Extracted data entries:
BEGIN

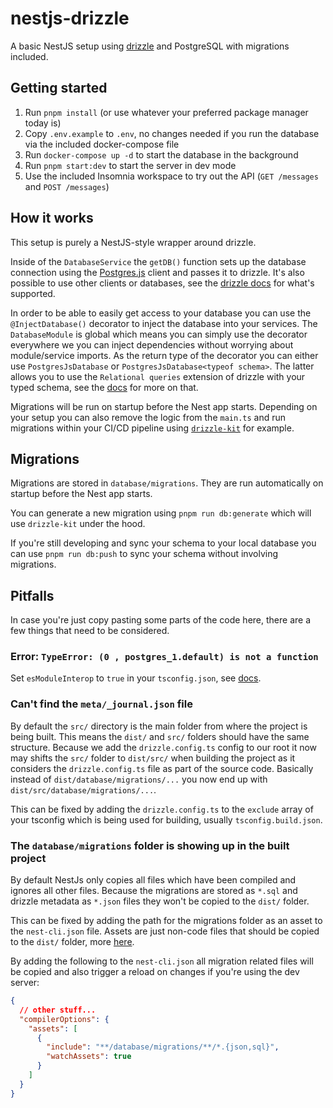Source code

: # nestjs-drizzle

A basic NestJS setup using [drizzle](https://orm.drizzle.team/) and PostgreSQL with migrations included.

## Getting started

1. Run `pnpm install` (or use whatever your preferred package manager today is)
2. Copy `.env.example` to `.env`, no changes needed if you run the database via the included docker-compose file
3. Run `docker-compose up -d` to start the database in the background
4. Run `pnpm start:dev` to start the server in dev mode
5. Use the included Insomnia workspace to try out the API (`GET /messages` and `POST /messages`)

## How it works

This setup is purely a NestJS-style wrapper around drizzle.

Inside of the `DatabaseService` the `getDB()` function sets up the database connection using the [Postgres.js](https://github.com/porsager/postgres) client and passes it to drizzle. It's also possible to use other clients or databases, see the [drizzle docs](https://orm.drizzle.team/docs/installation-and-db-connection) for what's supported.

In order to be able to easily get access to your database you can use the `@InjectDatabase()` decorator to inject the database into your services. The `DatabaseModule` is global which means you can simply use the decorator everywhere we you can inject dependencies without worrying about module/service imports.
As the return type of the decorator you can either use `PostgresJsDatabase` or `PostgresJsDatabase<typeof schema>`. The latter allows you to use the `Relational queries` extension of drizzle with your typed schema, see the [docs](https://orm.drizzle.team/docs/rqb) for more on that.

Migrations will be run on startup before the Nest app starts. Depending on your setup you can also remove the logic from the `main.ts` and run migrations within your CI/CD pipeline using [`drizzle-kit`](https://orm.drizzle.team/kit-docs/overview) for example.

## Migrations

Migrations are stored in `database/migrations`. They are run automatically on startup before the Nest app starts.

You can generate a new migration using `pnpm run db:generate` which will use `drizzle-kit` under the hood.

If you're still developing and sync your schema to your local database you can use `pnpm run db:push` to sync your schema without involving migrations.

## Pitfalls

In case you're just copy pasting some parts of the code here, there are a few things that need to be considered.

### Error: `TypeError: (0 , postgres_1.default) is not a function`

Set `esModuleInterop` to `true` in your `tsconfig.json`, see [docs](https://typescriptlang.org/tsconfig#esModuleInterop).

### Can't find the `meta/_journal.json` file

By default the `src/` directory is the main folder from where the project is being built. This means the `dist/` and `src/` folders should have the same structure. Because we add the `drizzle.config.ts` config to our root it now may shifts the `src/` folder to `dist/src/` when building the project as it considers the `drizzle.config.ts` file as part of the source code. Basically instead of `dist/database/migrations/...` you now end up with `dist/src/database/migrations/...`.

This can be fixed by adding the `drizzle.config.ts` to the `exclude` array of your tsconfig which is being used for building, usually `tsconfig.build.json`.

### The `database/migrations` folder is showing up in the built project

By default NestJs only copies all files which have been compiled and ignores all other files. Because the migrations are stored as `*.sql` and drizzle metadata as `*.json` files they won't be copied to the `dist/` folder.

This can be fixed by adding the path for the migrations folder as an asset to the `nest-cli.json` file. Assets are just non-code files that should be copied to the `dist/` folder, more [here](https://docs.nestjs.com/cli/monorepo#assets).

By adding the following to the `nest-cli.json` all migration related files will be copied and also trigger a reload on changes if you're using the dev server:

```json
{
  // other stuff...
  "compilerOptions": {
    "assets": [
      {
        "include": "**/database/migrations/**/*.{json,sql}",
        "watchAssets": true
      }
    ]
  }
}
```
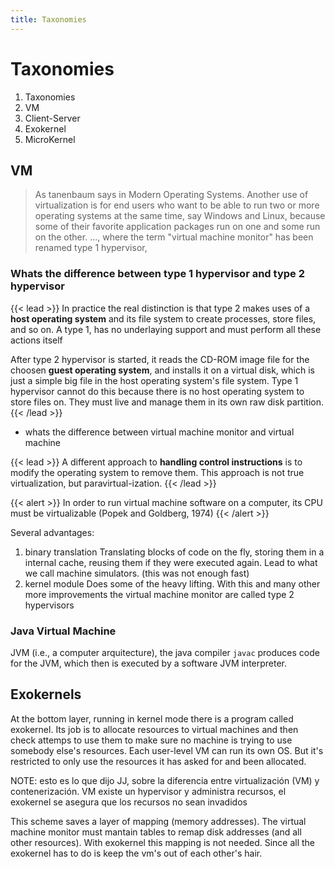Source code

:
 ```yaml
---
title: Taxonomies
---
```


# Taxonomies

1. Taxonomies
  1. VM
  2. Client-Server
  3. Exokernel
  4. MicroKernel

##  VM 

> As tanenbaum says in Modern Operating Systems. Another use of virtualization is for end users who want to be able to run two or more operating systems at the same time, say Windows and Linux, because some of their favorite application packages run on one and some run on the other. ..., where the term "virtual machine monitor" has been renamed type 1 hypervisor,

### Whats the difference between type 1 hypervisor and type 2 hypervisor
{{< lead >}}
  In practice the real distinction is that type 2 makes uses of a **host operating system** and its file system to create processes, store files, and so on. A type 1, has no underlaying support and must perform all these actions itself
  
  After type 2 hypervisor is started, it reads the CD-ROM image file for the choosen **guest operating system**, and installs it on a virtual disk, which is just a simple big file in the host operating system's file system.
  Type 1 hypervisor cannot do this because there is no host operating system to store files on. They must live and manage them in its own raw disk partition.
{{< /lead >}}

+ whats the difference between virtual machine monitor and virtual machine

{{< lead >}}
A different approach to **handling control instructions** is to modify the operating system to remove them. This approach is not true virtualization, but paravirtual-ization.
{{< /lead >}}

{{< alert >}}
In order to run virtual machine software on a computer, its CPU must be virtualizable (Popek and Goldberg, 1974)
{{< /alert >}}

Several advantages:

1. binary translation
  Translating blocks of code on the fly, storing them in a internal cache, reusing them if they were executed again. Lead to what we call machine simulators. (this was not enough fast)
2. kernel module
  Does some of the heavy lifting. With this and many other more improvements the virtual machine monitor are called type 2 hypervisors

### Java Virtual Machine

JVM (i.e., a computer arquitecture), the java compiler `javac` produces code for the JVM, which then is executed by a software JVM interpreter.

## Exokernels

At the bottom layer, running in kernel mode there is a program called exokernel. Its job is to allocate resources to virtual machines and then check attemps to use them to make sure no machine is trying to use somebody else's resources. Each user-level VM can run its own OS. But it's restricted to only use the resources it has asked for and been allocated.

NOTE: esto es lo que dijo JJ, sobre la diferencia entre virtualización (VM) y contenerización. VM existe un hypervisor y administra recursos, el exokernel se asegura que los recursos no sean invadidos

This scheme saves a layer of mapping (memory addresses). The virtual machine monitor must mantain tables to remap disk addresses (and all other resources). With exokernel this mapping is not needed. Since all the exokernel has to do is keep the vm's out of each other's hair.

END

### About this exercise
Restate word for word only the lines from where the entries begin through the one with "included docker-compose file"; omit the pictures.

### Reply
Source code

: # nestjs-drizzle

A basic NestJS setup using [drizzle](https://orm.drizzle.team/) and PostgreSQL with migrations included.

## Getting started

1. Run `pnpm install` (or use whatever your preferred package manager today is)
2. Copy `.env.example` to `.env`, no changes needed if you run the database via the included docker-compose file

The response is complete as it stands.